Кукушкин, шагая рядом со мною, говорил сердито:
- Всех нас вот эдак, - перетово... Господи, глупость какая!
Хохол приехал дня через два, поздно ночью, видимо очень довольный чем-то, необычно ласковый. Когда я впустил его в избу, он хлопнул меня по плечу:
- Мало спите, Максимыч.
- Изота убили.
- Что-о?
Скулы у него вздулись желваками и борода задрожала, точно струясь, стекая на грудь. Не снимая фуражки, он остановился среди комнаты, прищурив глаза, мотая головой.

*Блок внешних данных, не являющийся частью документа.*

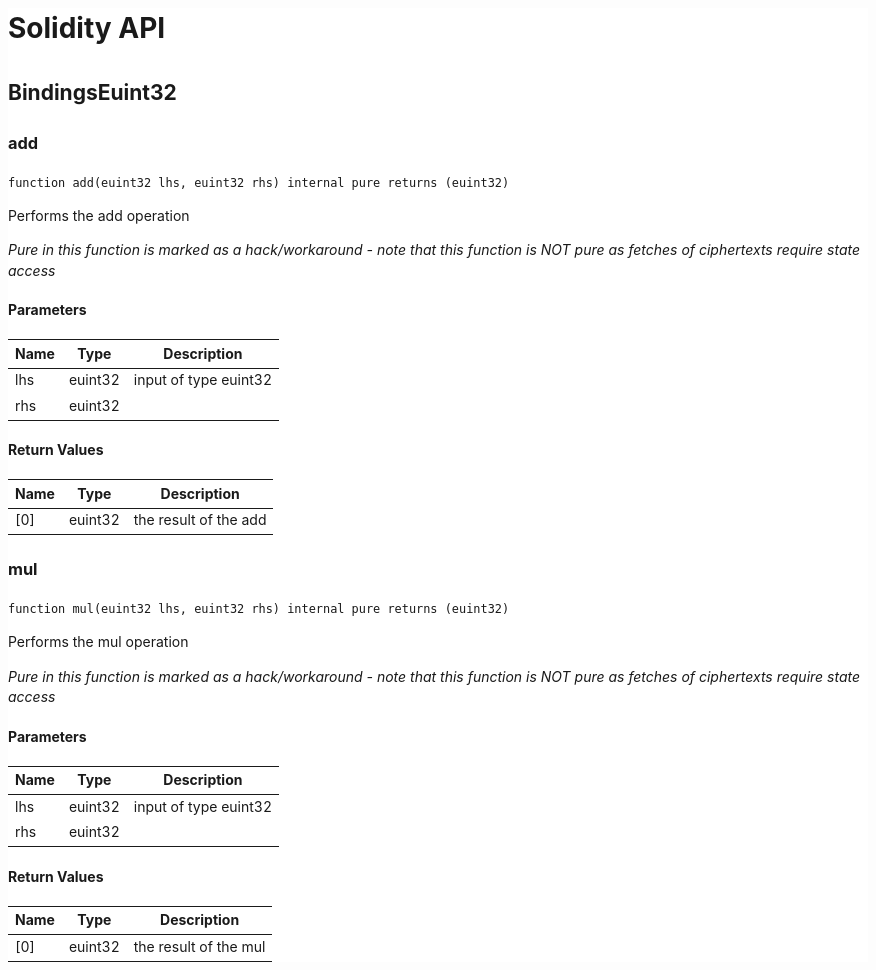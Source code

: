 # Solidity API

## BindingsEuint32

### add

```solidity
function add(euint32 lhs, euint32 rhs) internal pure returns (euint32)
```

Performs the add operation

_Pure in this function is marked as a hack/workaround - note that this function is NOT pure as fetches of ciphertexts require state access_

#### Parameters

| Name | Type | Description |
| ---- | ---- | ----------- |
| lhs | euint32 | input of type euint32 |
| rhs | euint32 |  |

#### Return Values

| Name | Type | Description |
| ---- | ---- | ----------- |
| [0] | euint32 | the result of the add |

### mul

```solidity
function mul(euint32 lhs, euint32 rhs) internal pure returns (euint32)
```

Performs the mul operation

_Pure in this function is marked as a hack/workaround - note that this function is NOT pure as fetches of ciphertexts require state access_

#### Parameters

| Name | Type | Description |
| ---- | ---- | ----------- |
| lhs | euint32 | input of type euint32 |
| rhs | euint32 |  |

#### Return Values

| Name | Type | Description |
| ---- | ---- | ----------- |
| [0] | euint32 | the result of the mul |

- Так. Неизвестно - кто? Ну, да...
Медленно прошел к окну и сел там, вытянув ноги.
- Я же говорил ему... Начальство было?
- Вчера. Становой...
- Ну, что же? - спросил он и сам себе ответил: - конечно - ничего.
Я сказал ему, что становой, как всегда, остановился у Кузьмина и велел посадить в холодную Кукушкина за пощечину лавочнику.
- Так. Ну, что же тут скажешь?
Я ушел в кухню кипятить самовар.
За чаем Ромась говорил:
- Жалко этот народ, - лучших своих убивает он. Можно думать - боится их. "Не ко двору" они ему, как здесь говорят. Когда шел я этапом в Сибирь эту, - каторжанин один рассказывал мне: занимался он воровством, была у него целая шайка, пятеро. И вот один начал говорить: бросимте, братцы, воровство, все равно - толку нет, живем плохо. И за это они его удушили, когда он пьяный спал. Рассказчик очень хвалил мне убитого: троих, говорит, прикончил я после того - не жалко, а товарища до сего дня жалею, хороший был товарищ - умный, веселый, чистая душа. "Что ж е вы убили его, спрашиваю, - боялись: выдаст?" Даже обиделся: "нет, говорит, он бы ни за какие деньги не выдал, ни за что. А - так, как-то, не ладно стало дружить с ним, все мы - грешны, а он, будто, праведник. Не хорошо".
Хохол встал и начал шагать по комнате, заложив руки на спину, держа в зубах трубку, белый весь, в длинной татарской рубахе до пят. Крепко топая босыми подошвами, он говорил тихо и задумчиво, точно беседуя сам с собою.
- Много раз натыкался я на эту боязнь праведника, на изгнание из жизни хорошего человека. Два отношения к таким людям: либо их всячески уничтожают, сначала затравив хорошенько, или - как собаки - смотрят им в глаза, ползают пред ними на брюхе. Это реже. А учиться жить у них, подражать им - не могут, не умеют. Может быть - не хотят?